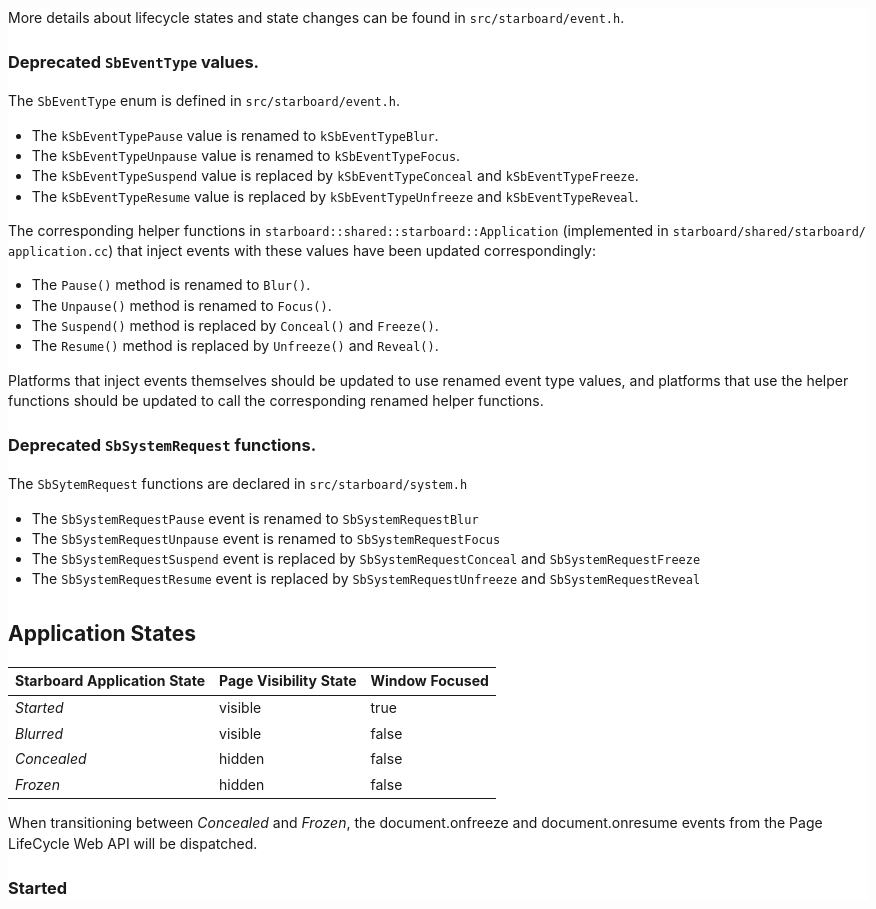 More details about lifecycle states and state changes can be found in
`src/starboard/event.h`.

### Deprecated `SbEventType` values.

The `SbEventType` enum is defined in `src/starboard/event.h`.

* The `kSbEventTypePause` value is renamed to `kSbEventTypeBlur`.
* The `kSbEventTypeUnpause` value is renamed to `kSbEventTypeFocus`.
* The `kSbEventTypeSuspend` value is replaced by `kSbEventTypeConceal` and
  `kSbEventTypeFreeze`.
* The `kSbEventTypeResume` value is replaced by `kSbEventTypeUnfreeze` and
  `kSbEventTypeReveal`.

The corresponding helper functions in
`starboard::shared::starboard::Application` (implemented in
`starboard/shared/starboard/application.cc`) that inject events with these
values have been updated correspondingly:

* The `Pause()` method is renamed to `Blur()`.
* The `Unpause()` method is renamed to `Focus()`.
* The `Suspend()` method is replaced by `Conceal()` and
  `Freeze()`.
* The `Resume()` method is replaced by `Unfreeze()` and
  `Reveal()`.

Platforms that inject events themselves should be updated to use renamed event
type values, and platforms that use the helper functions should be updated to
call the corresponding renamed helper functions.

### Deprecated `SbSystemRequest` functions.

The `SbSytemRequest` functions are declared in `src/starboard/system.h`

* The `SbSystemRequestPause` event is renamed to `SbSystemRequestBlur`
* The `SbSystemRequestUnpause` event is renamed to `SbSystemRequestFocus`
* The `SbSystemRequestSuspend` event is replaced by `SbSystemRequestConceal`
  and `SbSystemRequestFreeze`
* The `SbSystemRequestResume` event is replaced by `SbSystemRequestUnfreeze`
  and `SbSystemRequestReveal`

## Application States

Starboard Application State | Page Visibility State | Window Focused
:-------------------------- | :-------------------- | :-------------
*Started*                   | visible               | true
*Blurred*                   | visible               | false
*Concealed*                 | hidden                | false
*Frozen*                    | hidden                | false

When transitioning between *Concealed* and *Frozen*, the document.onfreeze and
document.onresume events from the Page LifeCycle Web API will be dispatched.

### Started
---
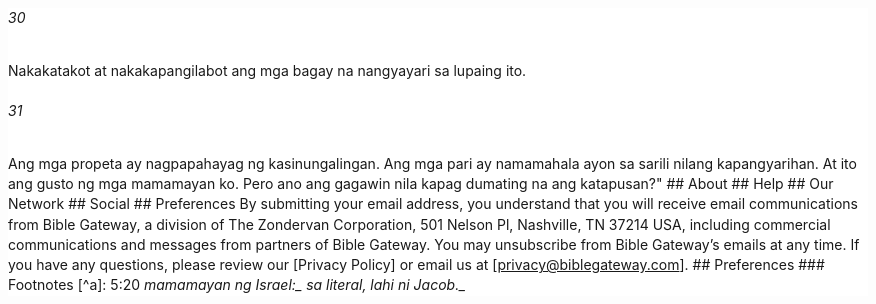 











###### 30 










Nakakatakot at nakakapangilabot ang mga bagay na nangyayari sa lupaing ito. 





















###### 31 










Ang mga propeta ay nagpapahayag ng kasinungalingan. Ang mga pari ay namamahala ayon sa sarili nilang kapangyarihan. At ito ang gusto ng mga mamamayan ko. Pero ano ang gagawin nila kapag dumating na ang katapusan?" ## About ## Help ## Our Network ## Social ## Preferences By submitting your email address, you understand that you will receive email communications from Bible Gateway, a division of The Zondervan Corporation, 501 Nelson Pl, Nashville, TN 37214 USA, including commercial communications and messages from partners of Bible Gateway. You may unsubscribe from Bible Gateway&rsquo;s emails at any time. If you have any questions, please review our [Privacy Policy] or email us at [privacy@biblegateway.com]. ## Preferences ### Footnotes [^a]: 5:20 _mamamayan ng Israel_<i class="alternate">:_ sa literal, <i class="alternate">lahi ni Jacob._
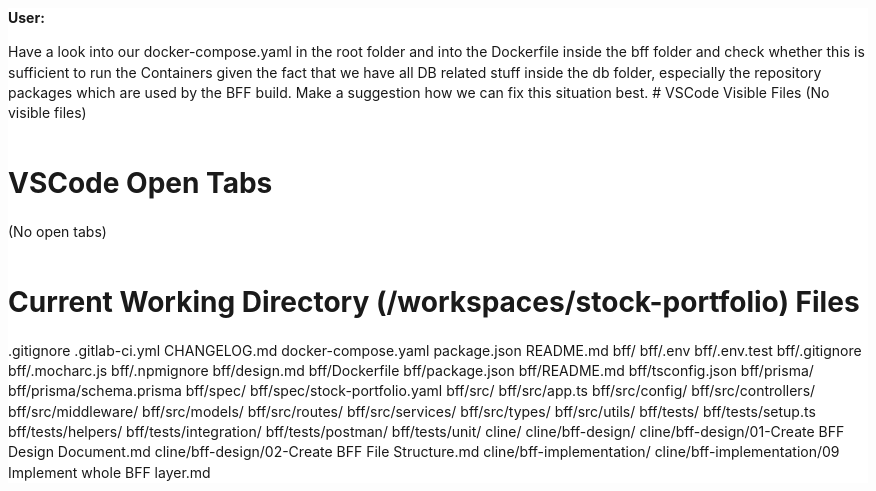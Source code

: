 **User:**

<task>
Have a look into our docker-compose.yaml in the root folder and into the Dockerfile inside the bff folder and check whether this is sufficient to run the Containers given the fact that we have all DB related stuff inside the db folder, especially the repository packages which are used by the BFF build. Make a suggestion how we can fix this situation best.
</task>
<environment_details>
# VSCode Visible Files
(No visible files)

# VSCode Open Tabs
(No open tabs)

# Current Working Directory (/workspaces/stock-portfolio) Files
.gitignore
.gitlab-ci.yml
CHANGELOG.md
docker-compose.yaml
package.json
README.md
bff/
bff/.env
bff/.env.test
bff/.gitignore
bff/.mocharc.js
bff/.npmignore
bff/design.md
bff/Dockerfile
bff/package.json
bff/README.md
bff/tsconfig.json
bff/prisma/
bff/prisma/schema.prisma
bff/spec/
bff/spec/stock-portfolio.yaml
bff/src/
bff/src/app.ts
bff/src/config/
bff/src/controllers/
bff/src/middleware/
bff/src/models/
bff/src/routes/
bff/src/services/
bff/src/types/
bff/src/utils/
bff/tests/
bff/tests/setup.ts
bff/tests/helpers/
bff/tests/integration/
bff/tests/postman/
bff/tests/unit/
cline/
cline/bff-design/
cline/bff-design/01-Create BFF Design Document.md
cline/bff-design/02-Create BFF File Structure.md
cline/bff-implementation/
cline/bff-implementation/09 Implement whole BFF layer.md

# REQUIREMENT
How many lines in the records hold the string "stock"? Reply with the number only.

# RESPONSE FOR THIS EXERCISE
2